Easter is a good time to share why I wrote the tune “Magdalena’s Revenge”.
the Tune
Magadalena’s Revenge is a fast-paced tune, in 2 4, and is a kind of frailich.
Listen to a full live version on our BandCamp site.
Walking Dead
For those not familiar with christian mythology, Easter Sunday celebrates Jesus’ rising from the dead. There’s nothing new under the sun, even zombie stories. Christ’s rising from the dead and wandering around for 40 days is one of the great zombie stories of all time.
Mary of Magdala was the first one to see Jesus after he rose from the dead. The other disciples were afraid of the authorities and wouldn’t go to the tomb. She was bold and went. She is the one who spread the “good news” that he had risen.
In her gospel, the Gospel of Mary — yes, there are other gospels that the church fathers opted not to include in the new testament — the Magdalene describes the rising of Jesus as a kind of vision, not an actual physical body. That is, of course, more reasonable but so much less spectacular for marketing purposes than a walking, talking previously dead person. Her description of the event was undoubtedly one of the reasons that her gospel didn’t make the final cut of the new testament.
the Backstory
Back in 1995, I watched a documentary based on Susan Haskins definitive work
“Mary Magdalene: Myth and Metaphor”. I was aghast at the blatant re-writing of her life by church fathers hellbent on perpetuating male dominance in christianity. I was irked. I had to write a tune for her.
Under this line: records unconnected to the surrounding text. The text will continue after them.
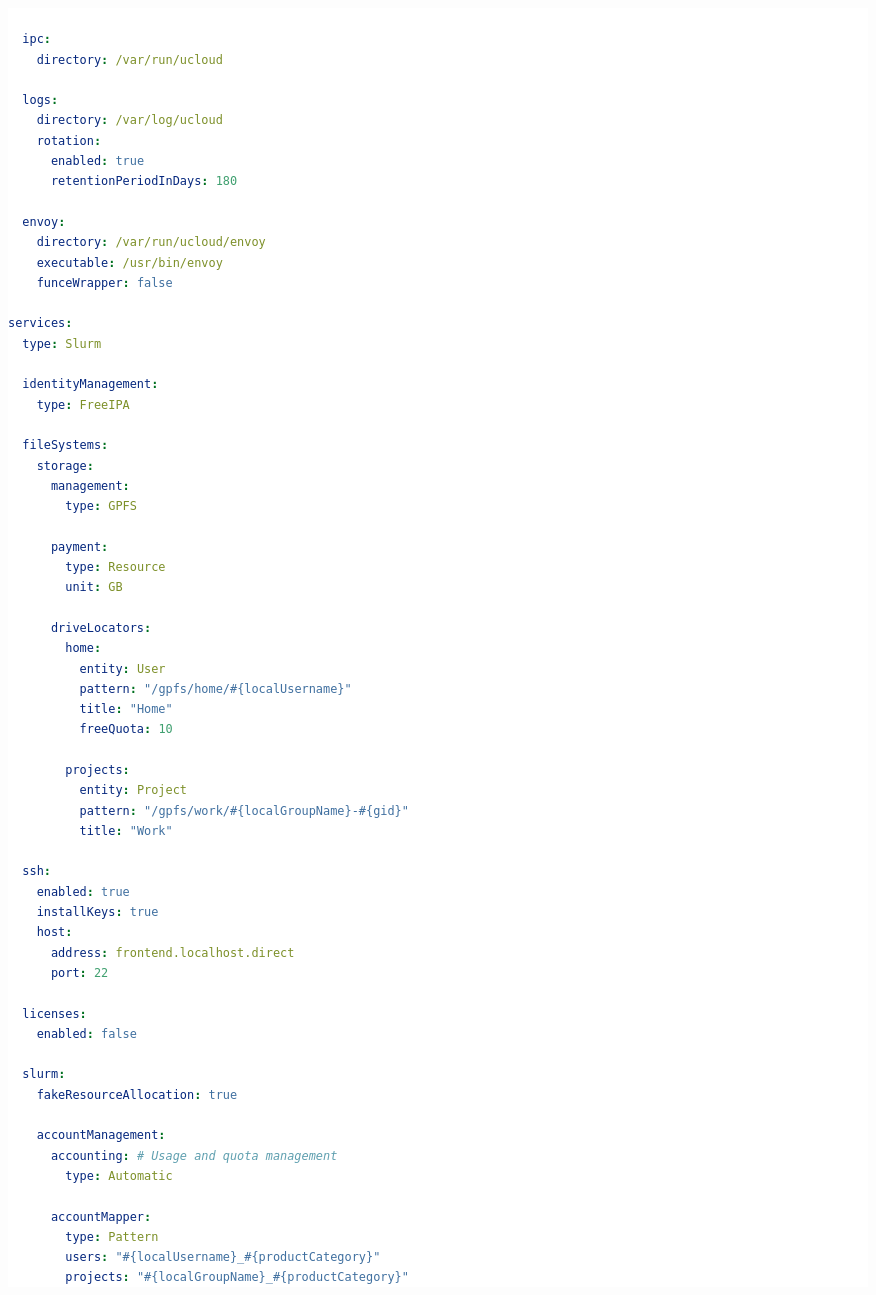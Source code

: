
 ```yaml

  ipc:
    directory: /var/run/ucloud

  logs:
    directory: /var/log/ucloud
    rotation:
      enabled: true
      retentionPeriodInDays: 180

  envoy:
    directory: /var/run/ucloud/envoy
    executable: /usr/bin/envoy
    funceWrapper: false

services:
  type: Slurm

  identityManagement:
    type: FreeIPA

  fileSystems:
    storage:
      management:
        type: GPFS

      payment:
        type: Resource
        unit: GB

      driveLocators:
        home:
          entity: User
          pattern: "/gpfs/home/#{localUsername}"
          title: "Home"
          freeQuota: 10

        projects:
          entity: Project
          pattern: "/gpfs/work/#{localGroupName}-#{gid}"
          title: "Work"

  ssh:
    enabled: true
    installKeys: true
    host:
      address: frontend.localhost.direct
      port: 22

  licenses:
    enabled: false

  slurm:
    fakeResourceAllocation: true

    accountManagement:
      accounting: # Usage and quota management
        type: Automatic

      accountMapper:
        type: Pattern
        users: "#{localUsername}_#{productCategory}"
        projects: "#{localGroupName}_#{productCategory}"
```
In a very small nutshell, Mary of Magdala, the Magdalene was the favorite disciple and close companion of Jesus the Nazarene. There is historical evidence that women around Jesus had equal power. This power was eventually eroded by jealous, frightened sex-obsessed, religious leaders.
The church, over a span a several hundred years morphed Mary Magdalene from the historical, empowered special associate of Jesus that she was into a repentant, deferential prostitute which fit the church’s view of women, you know, us scary sexual beings that need to be controlled.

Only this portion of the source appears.